◆ **Problem to work on**: Give back an exact copy of the lines below, from the first through the line with "Die Ankunft"; please stop there.

Source texts of formatted documents:
——————

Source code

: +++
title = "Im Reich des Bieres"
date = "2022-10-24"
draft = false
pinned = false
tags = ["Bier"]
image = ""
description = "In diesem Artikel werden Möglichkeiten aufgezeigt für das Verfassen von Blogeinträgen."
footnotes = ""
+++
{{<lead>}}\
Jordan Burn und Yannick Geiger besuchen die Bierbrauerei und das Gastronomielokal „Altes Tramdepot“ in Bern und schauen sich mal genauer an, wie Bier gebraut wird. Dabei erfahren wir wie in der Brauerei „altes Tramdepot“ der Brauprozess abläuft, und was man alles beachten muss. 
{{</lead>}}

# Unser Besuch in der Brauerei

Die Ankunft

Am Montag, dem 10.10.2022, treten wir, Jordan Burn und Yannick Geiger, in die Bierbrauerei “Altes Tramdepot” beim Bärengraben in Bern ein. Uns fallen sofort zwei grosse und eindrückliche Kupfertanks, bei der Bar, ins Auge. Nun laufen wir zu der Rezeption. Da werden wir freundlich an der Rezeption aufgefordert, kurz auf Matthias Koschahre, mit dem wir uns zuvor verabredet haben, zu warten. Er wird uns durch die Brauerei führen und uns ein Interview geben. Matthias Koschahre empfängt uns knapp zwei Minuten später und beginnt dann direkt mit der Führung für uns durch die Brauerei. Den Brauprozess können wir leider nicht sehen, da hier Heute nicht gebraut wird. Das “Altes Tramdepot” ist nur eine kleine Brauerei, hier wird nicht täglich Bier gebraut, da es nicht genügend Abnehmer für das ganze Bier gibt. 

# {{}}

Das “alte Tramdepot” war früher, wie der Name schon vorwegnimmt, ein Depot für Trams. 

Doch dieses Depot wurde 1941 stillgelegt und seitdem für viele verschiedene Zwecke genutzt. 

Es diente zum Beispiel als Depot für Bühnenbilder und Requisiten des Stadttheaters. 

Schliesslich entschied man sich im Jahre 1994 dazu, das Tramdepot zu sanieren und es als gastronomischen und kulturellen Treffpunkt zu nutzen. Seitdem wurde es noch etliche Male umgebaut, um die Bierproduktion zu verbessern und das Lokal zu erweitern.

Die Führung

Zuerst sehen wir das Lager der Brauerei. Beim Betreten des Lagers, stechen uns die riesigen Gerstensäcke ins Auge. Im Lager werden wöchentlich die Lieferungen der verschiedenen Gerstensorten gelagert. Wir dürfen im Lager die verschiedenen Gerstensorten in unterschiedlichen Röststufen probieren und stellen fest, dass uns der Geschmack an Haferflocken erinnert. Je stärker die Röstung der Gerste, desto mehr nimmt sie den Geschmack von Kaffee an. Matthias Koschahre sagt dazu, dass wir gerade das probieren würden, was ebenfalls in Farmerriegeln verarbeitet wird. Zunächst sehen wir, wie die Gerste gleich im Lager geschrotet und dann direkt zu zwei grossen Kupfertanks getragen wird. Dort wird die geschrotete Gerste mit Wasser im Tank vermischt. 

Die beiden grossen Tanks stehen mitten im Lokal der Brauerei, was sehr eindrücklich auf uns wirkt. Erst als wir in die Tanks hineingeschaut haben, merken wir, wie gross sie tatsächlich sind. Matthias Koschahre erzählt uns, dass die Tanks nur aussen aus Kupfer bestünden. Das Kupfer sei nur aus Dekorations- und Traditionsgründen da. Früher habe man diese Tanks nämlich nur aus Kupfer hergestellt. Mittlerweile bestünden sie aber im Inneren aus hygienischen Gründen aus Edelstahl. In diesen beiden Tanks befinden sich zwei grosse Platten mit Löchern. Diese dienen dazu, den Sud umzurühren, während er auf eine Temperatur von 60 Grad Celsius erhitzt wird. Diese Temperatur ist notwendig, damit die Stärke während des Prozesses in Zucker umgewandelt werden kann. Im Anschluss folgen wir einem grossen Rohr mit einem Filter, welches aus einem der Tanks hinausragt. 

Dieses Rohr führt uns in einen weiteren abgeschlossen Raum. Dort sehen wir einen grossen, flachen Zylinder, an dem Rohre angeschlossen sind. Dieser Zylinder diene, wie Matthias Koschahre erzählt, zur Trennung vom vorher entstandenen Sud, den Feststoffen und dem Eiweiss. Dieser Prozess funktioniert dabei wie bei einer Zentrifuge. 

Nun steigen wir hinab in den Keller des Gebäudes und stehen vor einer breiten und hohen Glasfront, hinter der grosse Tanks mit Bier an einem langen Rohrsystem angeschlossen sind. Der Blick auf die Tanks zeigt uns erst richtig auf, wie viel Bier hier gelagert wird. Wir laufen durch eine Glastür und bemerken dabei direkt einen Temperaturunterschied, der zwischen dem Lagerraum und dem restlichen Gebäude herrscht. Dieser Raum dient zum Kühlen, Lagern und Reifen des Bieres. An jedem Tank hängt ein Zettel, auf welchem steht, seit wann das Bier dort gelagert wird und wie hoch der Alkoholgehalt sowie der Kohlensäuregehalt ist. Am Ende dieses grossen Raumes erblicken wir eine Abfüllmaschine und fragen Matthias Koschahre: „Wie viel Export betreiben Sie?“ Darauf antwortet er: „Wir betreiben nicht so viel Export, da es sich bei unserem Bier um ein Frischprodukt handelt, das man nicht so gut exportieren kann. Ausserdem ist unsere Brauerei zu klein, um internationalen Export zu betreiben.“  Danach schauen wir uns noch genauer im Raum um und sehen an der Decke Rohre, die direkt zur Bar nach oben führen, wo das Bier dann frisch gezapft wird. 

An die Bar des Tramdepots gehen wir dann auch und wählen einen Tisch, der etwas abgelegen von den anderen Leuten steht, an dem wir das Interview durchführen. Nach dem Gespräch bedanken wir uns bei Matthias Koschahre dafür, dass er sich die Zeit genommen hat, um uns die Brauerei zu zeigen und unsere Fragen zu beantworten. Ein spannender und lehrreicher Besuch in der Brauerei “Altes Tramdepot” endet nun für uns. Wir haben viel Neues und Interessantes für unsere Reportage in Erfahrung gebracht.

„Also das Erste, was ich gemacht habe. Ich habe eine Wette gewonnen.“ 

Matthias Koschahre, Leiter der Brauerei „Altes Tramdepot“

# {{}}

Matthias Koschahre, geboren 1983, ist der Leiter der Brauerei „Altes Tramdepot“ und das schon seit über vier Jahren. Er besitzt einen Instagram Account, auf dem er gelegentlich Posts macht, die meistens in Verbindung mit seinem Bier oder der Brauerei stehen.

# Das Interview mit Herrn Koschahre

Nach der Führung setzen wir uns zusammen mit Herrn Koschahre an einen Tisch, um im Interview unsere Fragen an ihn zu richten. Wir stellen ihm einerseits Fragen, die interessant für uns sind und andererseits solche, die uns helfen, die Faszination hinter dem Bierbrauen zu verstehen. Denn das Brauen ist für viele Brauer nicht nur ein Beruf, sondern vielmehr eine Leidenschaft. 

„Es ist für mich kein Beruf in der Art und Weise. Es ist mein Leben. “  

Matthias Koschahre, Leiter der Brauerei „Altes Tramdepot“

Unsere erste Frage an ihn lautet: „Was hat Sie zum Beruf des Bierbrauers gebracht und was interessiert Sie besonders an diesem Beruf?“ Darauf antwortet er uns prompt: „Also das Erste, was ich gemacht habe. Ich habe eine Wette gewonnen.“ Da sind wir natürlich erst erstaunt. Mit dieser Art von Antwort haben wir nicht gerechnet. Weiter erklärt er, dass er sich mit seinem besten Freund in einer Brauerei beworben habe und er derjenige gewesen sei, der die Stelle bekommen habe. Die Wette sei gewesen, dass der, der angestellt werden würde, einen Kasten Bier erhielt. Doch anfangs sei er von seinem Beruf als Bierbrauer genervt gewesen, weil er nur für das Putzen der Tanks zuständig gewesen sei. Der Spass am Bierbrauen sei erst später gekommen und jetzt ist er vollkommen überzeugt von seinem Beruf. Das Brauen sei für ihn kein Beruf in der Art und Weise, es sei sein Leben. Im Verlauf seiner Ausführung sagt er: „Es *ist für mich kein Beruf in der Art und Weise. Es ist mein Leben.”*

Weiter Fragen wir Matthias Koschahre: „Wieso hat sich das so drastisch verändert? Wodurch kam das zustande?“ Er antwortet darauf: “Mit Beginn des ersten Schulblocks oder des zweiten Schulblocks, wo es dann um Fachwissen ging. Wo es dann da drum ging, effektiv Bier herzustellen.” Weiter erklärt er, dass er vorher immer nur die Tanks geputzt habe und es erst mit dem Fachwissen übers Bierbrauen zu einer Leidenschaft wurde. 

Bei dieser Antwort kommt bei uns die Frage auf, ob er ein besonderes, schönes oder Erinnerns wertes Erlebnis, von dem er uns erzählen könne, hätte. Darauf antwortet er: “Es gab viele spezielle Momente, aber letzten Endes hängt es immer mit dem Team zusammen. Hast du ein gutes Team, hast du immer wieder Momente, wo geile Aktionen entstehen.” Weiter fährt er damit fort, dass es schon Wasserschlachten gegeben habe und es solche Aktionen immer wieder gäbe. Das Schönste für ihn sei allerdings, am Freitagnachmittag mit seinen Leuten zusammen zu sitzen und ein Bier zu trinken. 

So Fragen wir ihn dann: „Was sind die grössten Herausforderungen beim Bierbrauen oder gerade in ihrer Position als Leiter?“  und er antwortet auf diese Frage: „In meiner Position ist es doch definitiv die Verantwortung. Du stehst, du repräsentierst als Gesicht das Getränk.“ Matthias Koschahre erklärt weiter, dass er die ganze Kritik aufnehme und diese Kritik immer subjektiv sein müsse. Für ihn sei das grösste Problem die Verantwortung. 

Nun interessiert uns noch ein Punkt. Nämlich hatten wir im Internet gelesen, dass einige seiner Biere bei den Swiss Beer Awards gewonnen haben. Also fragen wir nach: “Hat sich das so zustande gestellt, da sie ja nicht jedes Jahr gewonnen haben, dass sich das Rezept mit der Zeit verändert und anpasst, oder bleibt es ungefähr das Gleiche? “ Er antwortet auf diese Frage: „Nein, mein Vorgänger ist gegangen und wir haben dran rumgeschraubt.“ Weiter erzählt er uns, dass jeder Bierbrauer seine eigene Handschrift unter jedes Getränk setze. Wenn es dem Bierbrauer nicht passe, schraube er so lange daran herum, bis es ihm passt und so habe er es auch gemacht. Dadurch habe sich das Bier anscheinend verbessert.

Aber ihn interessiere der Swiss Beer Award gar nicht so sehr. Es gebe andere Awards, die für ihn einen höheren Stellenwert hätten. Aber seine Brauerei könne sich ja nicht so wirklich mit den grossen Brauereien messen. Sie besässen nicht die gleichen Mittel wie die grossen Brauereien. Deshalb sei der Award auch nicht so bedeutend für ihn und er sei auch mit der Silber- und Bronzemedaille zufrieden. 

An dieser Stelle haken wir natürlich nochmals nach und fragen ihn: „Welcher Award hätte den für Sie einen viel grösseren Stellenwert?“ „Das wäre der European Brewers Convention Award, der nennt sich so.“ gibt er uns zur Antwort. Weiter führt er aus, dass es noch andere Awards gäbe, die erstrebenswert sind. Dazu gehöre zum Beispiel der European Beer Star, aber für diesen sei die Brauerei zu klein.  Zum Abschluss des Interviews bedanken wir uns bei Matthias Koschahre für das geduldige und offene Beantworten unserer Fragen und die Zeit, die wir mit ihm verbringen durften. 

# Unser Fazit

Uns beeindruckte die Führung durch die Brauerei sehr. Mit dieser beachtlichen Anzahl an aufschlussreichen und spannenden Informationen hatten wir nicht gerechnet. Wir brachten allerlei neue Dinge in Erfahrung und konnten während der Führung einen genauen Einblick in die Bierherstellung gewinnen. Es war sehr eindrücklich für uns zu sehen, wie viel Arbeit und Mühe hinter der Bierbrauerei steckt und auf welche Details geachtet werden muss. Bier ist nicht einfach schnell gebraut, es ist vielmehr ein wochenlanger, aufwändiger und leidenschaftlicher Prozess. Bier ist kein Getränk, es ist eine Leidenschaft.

——————

◆ **Exercise solution**:
Source code

: +++
title = "Im Reich des Bieres"
date = "2022-10-24"
draft = false
pinned = false
tags = ["Bier"]
image = ""
description = "In diesem Artikel werden Möglichkeiten aufgezeigt für das Verfassen von Blogeinträgen."
footnotes = ""
+++
{{<lead>}}\
Jordan Burn und Yannick Geiger besuchen die Bierbrauerei und das Gastronomielokal „Altes Tramdepot“ in Bern und schauen sich mal genauer an, wie Bier gebraut wird. Dabei erfahren wir wie in der Brauerei „altes Tramdepot“ der Brauprozess abläuft, und was man alles beachten muss. 
{{</lead>}}

# Unser Besuch in der Brauerei

Die Ankunft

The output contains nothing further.